Wednesday, December 12, 2007

If Everyone Cared.



So, I was dully enduring my daily cardio this evening when Nickelback's "If Everyone Cared" video played on the screen. Somehow, not by accident but by some sense of fate, I was immediately drawn. By the end of the video, I was near tears.

Those tears, those emotions reminded me of unique and rare moments of epiphany. Perhaps it was young high school naivety or hormones gone abunk, but I used to have this "fuck the world" attitude. At the same time, I balanced that pessimism with ideals of how the world should be or could be - an attainable Utopia.

Nickelback's video drew me back to those emotions, ideas, epiphanies that once haunted me. I remember them now and wonder what happened. "What happened?" (A question thrown around so easily.) And, for the first time in a long while, I felt inspired to do something. There's so much more, there's so much more to life.

I have this aching, this hunger to do something. To reach out. To act.
But what? I feel stuck. The world is at my fingertips and yet I still feel stuck. My entire life, people (friends, professors, bosses, strangers) have said that I have such a bright future ahead of me. That I'll be successful. But, I question, what defines success? I don't want the highest paying, stress inducing job. I don't want to be stuck in an office.

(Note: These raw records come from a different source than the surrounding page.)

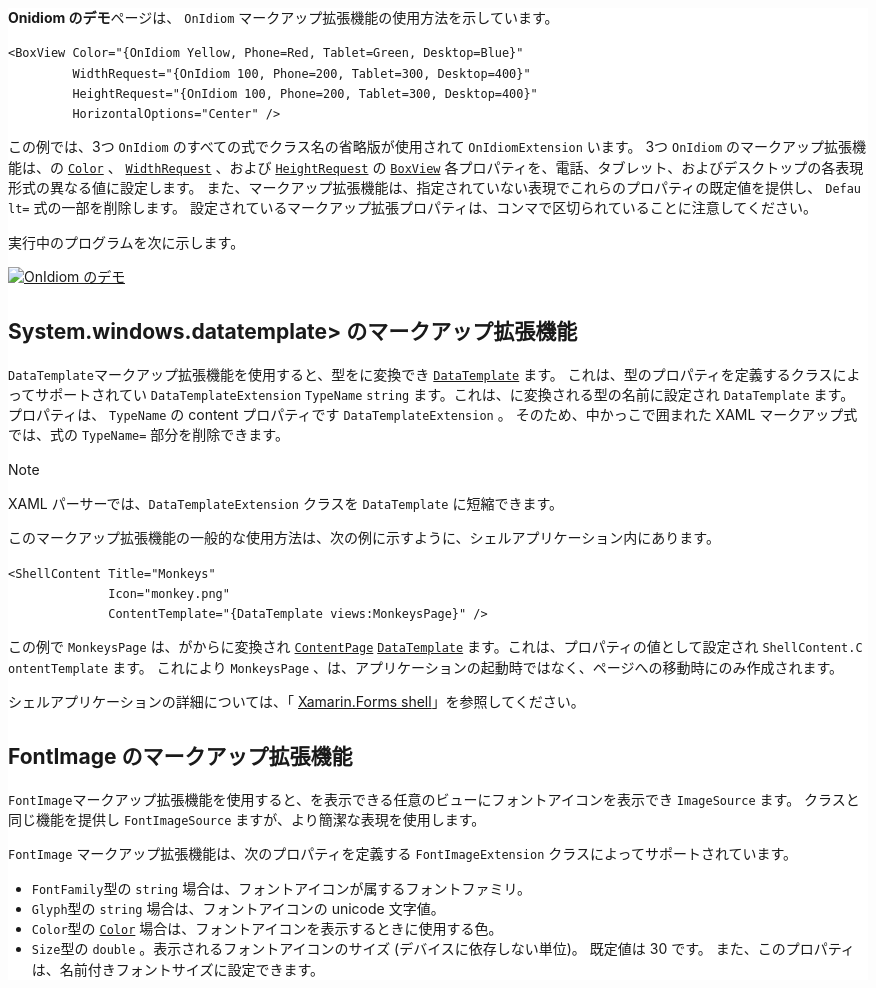 **Onidiom のデモ**ページは、 `OnIdiom` マークアップ拡張機能の使用方法を示しています。

```xaml
<BoxView Color="{OnIdiom Yellow, Phone=Red, Tablet=Green, Desktop=Blue}"
         WidthRequest="{OnIdiom 100, Phone=200, Tablet=300, Desktop=400}"
         HeightRequest="{OnIdiom 100, Phone=200, Tablet=300, Desktop=400}"
         HorizontalOptions="Center" />
```

この例では、3つ `OnIdiom` のすべての式でクラス名の省略版が使用されて `OnIdiomExtension` います。 3つ `OnIdiom` のマークアップ拡張機能は、の [`Color`](xref:Xamarin.Forms.BoxView.Color) 、 [`WidthRequest`](xref:Xamarin.Forms.VisualElement.WidthRequest) 、および [`HeightRequest`](xref:Xamarin.Forms.VisualElement.HeightRequest) の [`BoxView`](xref:Xamarin.Forms.BoxView) 各プロパティを、電話、タブレット、およびデスクトップの各表現形式の異なる値に設定します。 また、マークアップ拡張機能は、指定されていない表現でこれらのプロパティの既定値を提供し、 `Default=` 式の一部を削除します。 設定されているマークアップ拡張プロパティは、コンマで区切られていることに注意してください。

実行中のプログラムを次に示します。

[![OnIdiom のデモ](consuming-images/onidiomdemo-small.png "OnIdiom のデモ")](consuming-images/onidiomdemo-large.png#lightbox "OnIdiom のデモ")

## <a name="datatemplate-markup-extension"></a>System.windows.datatemplate> のマークアップ拡張機能

`DataTemplate`マークアップ拡張機能を使用すると、型をに変換でき [`DataTemplate`](xref:Xamarin.Forms.DataTemplate) ます。 これは、型のプロパティを定義するクラスによってサポートされてい `DataTemplateExtension` `TypeName` `string` ます。これは、に変換される型の名前に設定され `DataTemplate` ます。 プロパティは、 `TypeName` の content プロパティです `DataTemplateExtension` 。 そのため、中かっこで囲まれた XAML マークアップ式では、式の `TypeName=` 部分を削除できます。

> [!NOTE]
> XAML パーサーでは、`DataTemplateExtension` クラスを `DataTemplate` に短縮できます。

このマークアップ拡張機能の一般的な使用方法は、次の例に示すように、シェルアプリケーション内にあります。

```xaml
<ShellContent Title="Monkeys"
              Icon="monkey.png"
              ContentTemplate="{DataTemplate views:MonkeysPage}" />
```

この例で `MonkeysPage` は、がからに変換され [`ContentPage`](xref:Xamarin.Forms.ContentPage) [`DataTemplate`](xref:Xamarin.Forms.DataTemplate) ます。これは、プロパティの値として設定され `ShellContent.ContentTemplate` ます。 これにより `MonkeysPage` 、は、アプリケーションの起動時ではなく、ページへの移動時にのみ作成されます。

シェルアプリケーションの詳細については、「 [ Xamarin.Forms shell](~/xamarin-forms/app-fundamentals/shell/index.md)」を参照してください。

## <a name="fontimage-markup-extension"></a>FontImage のマークアップ拡張機能

`FontImage`マークアップ拡張機能を使用すると、を表示できる任意のビューにフォントアイコンを表示でき `ImageSource` ます。 クラスと同じ機能を提供し `FontImageSource` ますが、より簡潔な表現を使用します。

`FontImage` マークアップ拡張機能は、次のプロパティを定義する `FontImageExtension` クラスによってサポートされています。

- `FontFamily`型の `string` 場合は、フォントアイコンが属するフォントファミリ。
- `Glyph`型の `string` 場合は、フォントアイコンの unicode 文字値。
- `Color`型の [`Color`](xref:Xamarin.Forms.Color) 場合は、フォントアイコンを表示するときに使用する色。
- `Size`型の `double` 。表示されるフォントアイコンのサイズ (デバイスに依存しない単位)。 既定値は 30 です。 また、このプロパティは、名前付きフォントサイズに設定できます。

I suppose I want what all of humanity craves: Freedom.

The strangest thing of all is that these sudden inspirations have also been sparked by my mother. We had a nice, albeit quick, chat this evening and she revealed her plans for her life in the future. I cannot divulge too much information here, but let's just say that it is brave and life-changing. I wish I could do the same, but I don't think I can honestly say that I will or have enough strength to.

P.s. Do you think dancing is selfish? I sometimes can't help but feel like all this is so superficial and trivial. Why do we do this and for whom do we serve? With that said, I believe in God and I believe that God created beauty. That beauty is seen in everything, and we are more fulfilled as souls by celebrating it.